This project implements the reinforcement learning course code from Professor Shiyu Zhao at Westlake University. It covers most of the code from chapters 1-9, including the construction of simulation environments, value iteration, policy iteration, Monte Carlo methods, temporal difference learning, state value approximation, DQN, Reinforce, and other algorithms. While striving for accurate reproduction, the author's coding skills are limited, so there may be bugs and inefficiencies. Please use it only as a reference.

I was very fortunate to discover this course, as it introduced me to reinforcement learning. Compared to many other resources available, both the course and textbook quality are top-notch. Professors like Prof. Zhao who are willing to invest so much effort in creating such high-quality videos are rare nowadays. I dedicate this open-source repository to honor Professor Zhao✋.

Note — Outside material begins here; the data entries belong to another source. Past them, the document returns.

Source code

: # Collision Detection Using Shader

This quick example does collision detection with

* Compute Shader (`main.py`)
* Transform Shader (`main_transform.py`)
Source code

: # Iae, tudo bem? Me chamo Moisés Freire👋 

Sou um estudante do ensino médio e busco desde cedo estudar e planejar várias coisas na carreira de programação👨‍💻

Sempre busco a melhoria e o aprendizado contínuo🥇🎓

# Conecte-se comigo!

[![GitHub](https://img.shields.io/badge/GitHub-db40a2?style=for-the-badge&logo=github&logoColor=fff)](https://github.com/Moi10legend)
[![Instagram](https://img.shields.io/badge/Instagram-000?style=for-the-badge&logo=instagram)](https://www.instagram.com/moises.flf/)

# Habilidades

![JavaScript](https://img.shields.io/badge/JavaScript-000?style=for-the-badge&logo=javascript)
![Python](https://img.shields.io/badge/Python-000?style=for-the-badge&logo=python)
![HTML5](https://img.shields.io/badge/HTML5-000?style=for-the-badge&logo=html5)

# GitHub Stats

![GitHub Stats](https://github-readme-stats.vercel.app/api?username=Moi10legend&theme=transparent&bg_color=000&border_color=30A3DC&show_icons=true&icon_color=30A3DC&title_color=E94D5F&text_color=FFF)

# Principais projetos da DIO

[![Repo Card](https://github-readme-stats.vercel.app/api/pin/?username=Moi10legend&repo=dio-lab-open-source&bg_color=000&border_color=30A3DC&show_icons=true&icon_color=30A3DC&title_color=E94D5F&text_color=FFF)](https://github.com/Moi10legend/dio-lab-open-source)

From left to right: Policy Iteration, Value Iteration Visualization

Project Structure

RL_Learning-main/
├── scripts/            # Algorithm implementation scripts
│   ├── Chapter4_Value iteration and Policy iteration/  # Chapter 4: Value Iteration and Policy Iteration
│   ├── Chapter5_Monte Carlo Methods/                  # Chapter 5: Monte Carlo Methods
│   ├── Chapter6_Stochastic_approximation/            # Chapter 6: Stochastic Approximation
│   ├── Chapter7_Temporal-Difference learning/        # Chapter 7: Temporal Difference Learning
│   ├── Chapter8_Value Function Approximaton/         # Chapter 8: Value Function Approximation
│   ├── Chapter9_Policy Gradient/                     # Chapter 9: Policy Gradient
│   ├── Chapter10_Actor Critic/                       # Chapter 10: Actor-Critic Methods
│   ├── grid_env.py                                   # Grid environment
│   ├── model.py                                      # Neural network models
│   ├── render.py                                     # Rendering tools
│   └── solver.py                                     # Base solver class
└── README.md           # Project description

Implemented Algorithms

Algorithm	Status	Location	Description
Value Iteration	✅	`scripts/Chapter4_Value iteration and Policy iteration/`	Optimal value function solving based on dynamic programming
Policy Iteration	✅	`scripts/Chapter4_Value iteration and Policy iteration/`	Optimal policy solving based on dynamic programming
Monte Carlo Methods	✅	`scripts/Chapter5_Monte Carlo Methods/`	Value function estimation based on sampling
TD Learning	✅	`scripts/Chapter7_Temporal-Difference learning/`	Methods combining dynamic programming and Monte Carlo
Q-learning	✅	`scripts/Chapter7_Temporal-Difference learning/`	Classic off-policy reinforcement learning algorithm
n-step Sarsa	✅	`scripts/Chapter7_Temporal-Difference learning/`	Multi-step temporal difference learning
Value Approximation	✅	`scripts/Chapter8_Value Function Approximaton/`	Using function approximation instead of tabular representation
DQN (Deep Q-Network)	✅	`scripts/Chapter8_Value Function Approximaton/`	Deep Q-Network algorithm
Reinforce Algorithm	✅	`scripts/Chapter9_Policy Gradient/`	Basic policy gradient algorithm
Actor-Critic	✅	`scripts/Chapter10_Actor Critic/`	Methods combining policy gradient and value function approximation

Development Environment Notes

Note for PyCharm Users

When opening this project with PyCharm, the sys.path.append("..") import statements in the code will work without errors. PyCharm automatically adds the project root directory to PYTHONPATH, ensuring that module imports work correctly.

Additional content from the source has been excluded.